# About the “Soaring Number Of Fatal Gun Accidents”



## RedLion (Sep 23, 2015)

Another very large lie from anti-gun fools.....



> As you can see, there is a long term decline in the accidental firearms deaths numbers. In 1900, there were some 2350 reported firearms deaths among 78 million Americans for a purported firearms death rate of 3.5 deaths per 100,000.


to.....



> In 2016 there were some 495 reported firearms deaths among 323,127,513 million Americans for a purported firearms death rate of 0.15 deaths per 100,000.


Imagine that.

About the "Soaring Number Of Fatal Gun Accidents" | Extrano's Alley


----------



## RedLion (Sep 23, 2015)

Where is RJames when we need an opposing view on this?


----------



## Slippy (Nov 14, 2013)

RedLion said:


> Where is RJames when we need an opposing view on this?


I actually felt sorry for @RJAMES on a number of occasions.
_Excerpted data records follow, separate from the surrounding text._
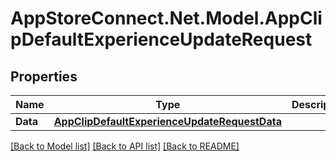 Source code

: # AppStoreConnect.Net.Model.AppClipDefaultExperienceUpdateRequest

## Properties

Name | Type | Description | Notes
------------ | ------------- | ------------- | -------------
**Data** | [**AppClipDefaultExperienceUpdateRequestData**](AppClipDefaultExperienceUpdateRequestData.md) |  | 

[[Back to Model list]](../README.md#documentation-for-models) [[Back to API list]](../README.md#documentation-for-api-endpoints) [[Back to README]](../README.md)

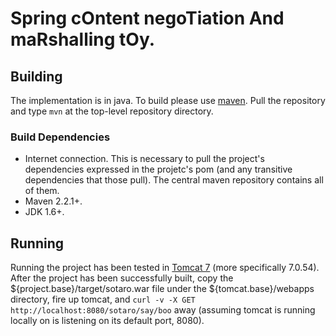 # Spring cOntent negoTiation And maRshalling tOy.

## Building

The implementation is in java. To build please use [maven](http://maven.apache.org/ "Maven Home"). Pull the repository and type `mvn` at the top-level repository directory.

### Build Dependencies

- Internet connection. This is necessary to pull the project's dependencies expressed in the projetc's pom (and any transitive dependencies that those pull). The central maven repository contains all of them.
- Maven 2.2.1+.
- JDK 1.6+.

## Running

Running the project has been tested in [Tomcat 7](http://tomcat.apache.org/download-70.cgi) (more specifically 7.0.54). After the project has been successfully built, copy the ${project.base}/target/sotaro.war file under the ${tomcat.base}/webapps directory, fire up tomcat, and `curl -v -X GET http://localhost:8080/sotaro/say/boo` away (assuming tomcat is running locally on is listening on its default port, 8080).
RJAMES was excellent in discussing homesteading or sustainability subjects. Sadly when RJAMES began interjecting political ideas, the underlying mental illness of libtards became obvious.

I sincerely hope RJAMES is getting real psychiatric help and will return.


----------



## Illini Warrior (Jan 24, 2015)

sad part of that real fact is that 495 deaths can be reduced substantially by just using some damn common sense >>> quite a few are little kids getting ahold of a weapon that needs to be just secured better ....


----------



## RedLion (Sep 23, 2015)

Illini Warrior said:


> sad part of that real fact is that 495 deaths can be reduced substantially by just using some damn common sense >>> quite a few are little kids getting ahold of a weapon that needs to be just secured better ....


and as said in the article.....


> The overwhelming majority of those children were inner city kids who had been *repeatedly denied life saving gun safety programs. *


----------



## The Tourist (Jun 9, 2016)

So, now we're supposed to teach inner city kids how to shoot straighter? Will these classes take place before or after they deliver their day's load of drugs?


----------